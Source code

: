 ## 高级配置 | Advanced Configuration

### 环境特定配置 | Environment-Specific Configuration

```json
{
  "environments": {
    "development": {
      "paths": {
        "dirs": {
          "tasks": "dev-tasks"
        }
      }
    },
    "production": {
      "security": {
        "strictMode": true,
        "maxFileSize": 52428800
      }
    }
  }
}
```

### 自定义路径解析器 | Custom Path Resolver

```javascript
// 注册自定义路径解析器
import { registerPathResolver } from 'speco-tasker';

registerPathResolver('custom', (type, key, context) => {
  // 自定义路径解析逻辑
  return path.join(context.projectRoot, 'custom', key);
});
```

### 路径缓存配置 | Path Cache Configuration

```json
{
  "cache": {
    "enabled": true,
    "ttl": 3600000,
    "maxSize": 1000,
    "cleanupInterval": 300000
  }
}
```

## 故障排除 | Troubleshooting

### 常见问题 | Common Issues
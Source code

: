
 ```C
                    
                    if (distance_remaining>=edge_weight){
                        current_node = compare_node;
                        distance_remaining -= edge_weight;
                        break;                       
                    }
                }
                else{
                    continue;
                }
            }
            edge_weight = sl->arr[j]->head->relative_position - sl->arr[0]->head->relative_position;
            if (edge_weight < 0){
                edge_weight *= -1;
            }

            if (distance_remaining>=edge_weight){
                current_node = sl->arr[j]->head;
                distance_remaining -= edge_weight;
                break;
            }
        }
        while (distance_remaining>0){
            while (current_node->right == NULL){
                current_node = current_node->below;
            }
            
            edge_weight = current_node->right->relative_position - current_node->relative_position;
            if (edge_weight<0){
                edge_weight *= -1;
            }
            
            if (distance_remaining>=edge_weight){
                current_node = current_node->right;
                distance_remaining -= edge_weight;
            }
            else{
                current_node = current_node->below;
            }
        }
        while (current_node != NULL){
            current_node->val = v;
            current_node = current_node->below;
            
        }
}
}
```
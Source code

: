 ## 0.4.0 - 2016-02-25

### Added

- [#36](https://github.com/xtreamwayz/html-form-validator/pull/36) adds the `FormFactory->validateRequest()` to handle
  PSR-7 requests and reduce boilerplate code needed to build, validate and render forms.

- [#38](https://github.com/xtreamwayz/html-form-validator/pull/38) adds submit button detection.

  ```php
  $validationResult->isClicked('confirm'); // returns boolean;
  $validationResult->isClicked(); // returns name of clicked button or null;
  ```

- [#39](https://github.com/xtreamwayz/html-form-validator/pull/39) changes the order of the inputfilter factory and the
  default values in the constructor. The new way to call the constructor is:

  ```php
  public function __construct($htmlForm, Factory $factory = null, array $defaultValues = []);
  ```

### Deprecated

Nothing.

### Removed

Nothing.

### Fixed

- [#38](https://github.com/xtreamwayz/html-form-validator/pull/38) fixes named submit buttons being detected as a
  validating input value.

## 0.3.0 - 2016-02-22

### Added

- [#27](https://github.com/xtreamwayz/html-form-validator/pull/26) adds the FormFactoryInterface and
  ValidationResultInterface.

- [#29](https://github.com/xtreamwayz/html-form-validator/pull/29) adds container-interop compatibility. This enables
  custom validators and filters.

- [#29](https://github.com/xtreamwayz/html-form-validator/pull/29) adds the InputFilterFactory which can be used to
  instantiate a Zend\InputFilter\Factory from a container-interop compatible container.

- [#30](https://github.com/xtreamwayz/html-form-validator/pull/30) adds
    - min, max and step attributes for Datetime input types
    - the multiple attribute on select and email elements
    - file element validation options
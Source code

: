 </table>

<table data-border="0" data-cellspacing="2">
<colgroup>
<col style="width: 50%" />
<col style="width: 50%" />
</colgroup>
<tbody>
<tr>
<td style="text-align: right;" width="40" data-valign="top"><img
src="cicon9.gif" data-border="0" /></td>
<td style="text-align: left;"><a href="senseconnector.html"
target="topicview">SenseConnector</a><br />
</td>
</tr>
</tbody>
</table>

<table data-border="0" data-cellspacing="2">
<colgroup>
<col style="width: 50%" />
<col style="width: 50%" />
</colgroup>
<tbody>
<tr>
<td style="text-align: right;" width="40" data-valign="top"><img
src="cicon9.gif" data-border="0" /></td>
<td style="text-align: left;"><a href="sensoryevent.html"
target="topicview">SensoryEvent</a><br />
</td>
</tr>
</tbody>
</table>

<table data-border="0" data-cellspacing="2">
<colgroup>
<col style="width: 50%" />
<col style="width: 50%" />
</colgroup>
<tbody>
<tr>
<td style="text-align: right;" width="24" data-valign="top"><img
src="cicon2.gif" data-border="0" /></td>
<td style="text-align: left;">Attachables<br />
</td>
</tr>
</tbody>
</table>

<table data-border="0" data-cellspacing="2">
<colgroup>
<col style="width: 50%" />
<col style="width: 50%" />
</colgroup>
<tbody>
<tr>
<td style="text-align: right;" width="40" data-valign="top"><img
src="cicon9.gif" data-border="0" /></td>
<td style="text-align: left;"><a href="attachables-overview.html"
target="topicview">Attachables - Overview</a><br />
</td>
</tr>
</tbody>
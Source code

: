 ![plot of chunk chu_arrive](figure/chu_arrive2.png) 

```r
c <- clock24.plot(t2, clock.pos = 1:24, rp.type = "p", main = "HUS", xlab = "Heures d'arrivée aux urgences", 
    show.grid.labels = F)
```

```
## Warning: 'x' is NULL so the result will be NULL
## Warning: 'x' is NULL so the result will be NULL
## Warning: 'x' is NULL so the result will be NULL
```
....
TASK TO COMPLETE:
Return every entry verbatim.

RESULT FOR THIS EXERCISE:
Source code

: ## 高级配置 | Advanced Configuration

### 环境特定配置 | Environment-Specific Configuration

```json
{
  "environments": {
    "development": {
      "paths": {
        "dirs": {
          "tasks": "dev-tasks"
        }
      }
    },
    "production": {
      "security": {
        "strictMode": true,
        "maxFileSize": 52428800
      }
    }
  }
}
```

### 自定义路径解析器 | Custom Path Resolver

```javascript
// 注册自定义路径解析器
import { registerPathResolver } from 'speco-tasker';

registerPathResolver('custom', (type, key, context) => {
  // 自定义路径解析逻辑
  return path.join(context.projectRoot, 'custom', key);
});
```

### 路径缓存配置 | Path Cache Configuration

```json
{
  "cache": {
    "enabled": true,
    "ttl": 3600000,
    "maxSize": 1000,
    "cleanupInterval": 300000
  }
}
```

## 故障排除 | Troubleshooting

### 常见问题 | Common Issues
Source code

:
 ```C
                    
                    if (distance_remaining>=edge_weight){
                        current_node = compare_node;
                        distance_remaining -= edge_weight;
                        break;                       
                    }
                }
                else{
                    continue;
                }
            }
            edge_weight = sl->arr[j]->head->relative_position - sl->arr[0]->head->relative_position;
            if (edge_weight < 0){
                edge_weight *= -1;
            }

            if (distance_remaining>=edge_weight){
                current_node = sl->arr[j]->head;
                distance_remaining -= edge_weight;
                break;
            }
        }
        while (distance_remaining>0){
            while (current_node->right == NULL){
                current_node = current_node->below;
            }
            
            edge_weight = current_node->right->relative_position - current_node->relative_position;
            if (edge_weight<0){
                edge_weight *= -1;
            }
            
            if (distance_remaining>=edge_weight){
                current_node = current_node->right;
                distance_remaining -= edge_weight;
            }
            else{
                current_node = current_node->below;
            }
        }
        while (current_node != NULL){
            current_node->val = v;
            current_node = current_node->below;
            
        }
}
}
```
Source code

: ## 0.4.0 - 2016-02-25

### Added

- [#36](https://github.com/xtreamwayz/html-form-validator/pull/36) adds the `FormFactory->validateRequest()` to handle
  PSR-7 requests and reduce boilerplate code needed to build, validate and render forms.

- [#38](https://github.com/xtreamwayz/html-form-validator/pull/38) adds submit button detection.

  ```php
  $validationResult->isClicked('confirm'); // returns boolean;
  $validationResult->isClicked(); // returns name of clicked button or null;
  ```

- [#39](https://github.com/xtreamwayz/html-form-validator/pull/39) changes the order of the inputfilter factory and the
  default values in the constructor. The new way to call the constructor is:

  ```php
  public function __construct($htmlForm, Factory $factory = null, array $defaultValues = []);
  ```

### Deprecated

Nothing.

### Removed

Nothing.

### Fixed

- [#38](https://github.com/xtreamwayz/html-form-validator/pull/38) fixes named submit buttons being detected as a
  validating input value.

## 0.3.0 - 2016-02-22

### Added

- [#27](https://github.com/xtreamwayz/html-form-validator/pull/26) adds the FormFactoryInterface and
  ValidationResultInterface.

- [#29](https://github.com/xtreamwayz/html-form-validator/pull/29) adds container-interop compatibility. This enables
  custom validators and filters.

- [#29](https://github.com/xtreamwayz/html-form-validator/pull/29) adds the InputFilterFactory which can be used to
  instantiate a Zend\InputFilter\Factory from a container-interop compatible container.

- [#30](https://github.com/xtreamwayz/html-form-validator/pull/30) adds
    - min, max and step attributes for Datetime input types
    - the multiple attribute on select and email elements
    - file element validation options
Source code

: </table>

<table data-border="0" data-cellspacing="2">
<colgroup>
<col style="width: 50%" />
<col style="width: 50%" />
</colgroup>
<tbody>
<tr>
<td style="text-align: right;" width="40" data-valign="top"><img
src="cicon9.gif" data-border="0" /></td>
<td style="text-align: left;"><a href="senseconnector.html"
target="topicview">SenseConnector</a><br />
</td>
</tr>
</tbody>
</table>

<table data-border="0" data-cellspacing="2">
<colgroup>
<col style="width: 50%" />
<col style="width: 50%" />
</colgroup>
<tbody>
<tr>
<td style="text-align: right;" width="40" data-valign="top"><img
src="cicon9.gif" data-border="0" /></td>
<td style="text-align: left;"><a href="sensoryevent.html"
target="topicview">SensoryEvent</a><br />
</td>
</tr>
</tbody>
</table>

<table data-border="0" data-cellspacing="2">
<colgroup>
<col style="width: 50%" />
<col style="width: 50%" />
</colgroup>
<tbody>
<tr>
<td style="text-align: right;" width="24" data-valign="top"><img
src="cicon2.gif" data-border="0" /></td>
<td style="text-align: left;">Attachables<br />
</td>
</tr>
</tbody>
</table>

<table data-border="0" data-cellspacing="2">
<colgroup>
<col style="width: 50%" />
<col style="width: 50%" />
</colgroup>
<tbody>
<tr>
<td style="text-align: right;" width="40" data-valign="top"><img
src="cicon9.gif" data-border="0" /></td>
<td style="text-align: left;"><a href="attachables-overview.html"
target="topicview">Attachables - Overview</a><br />
</td>
</tr>
</tbody>
Source code

: ![plot of chunk chu_arrive](figure/chu_arrive2.png) 

```r
c <- clock24.plot(t2, clock.pos = 1:24, rp.type = "p", main = "HUS", xlab = "Heures d'arrivée aux urgences", 
    show.grid.labels = F)
```

```
## Warning: 'x' is NULL so the result will be NULL
## Warning: 'x' is NULL so the result will be NULL
## Warning: 'x' is NULL so the result will be NULL
```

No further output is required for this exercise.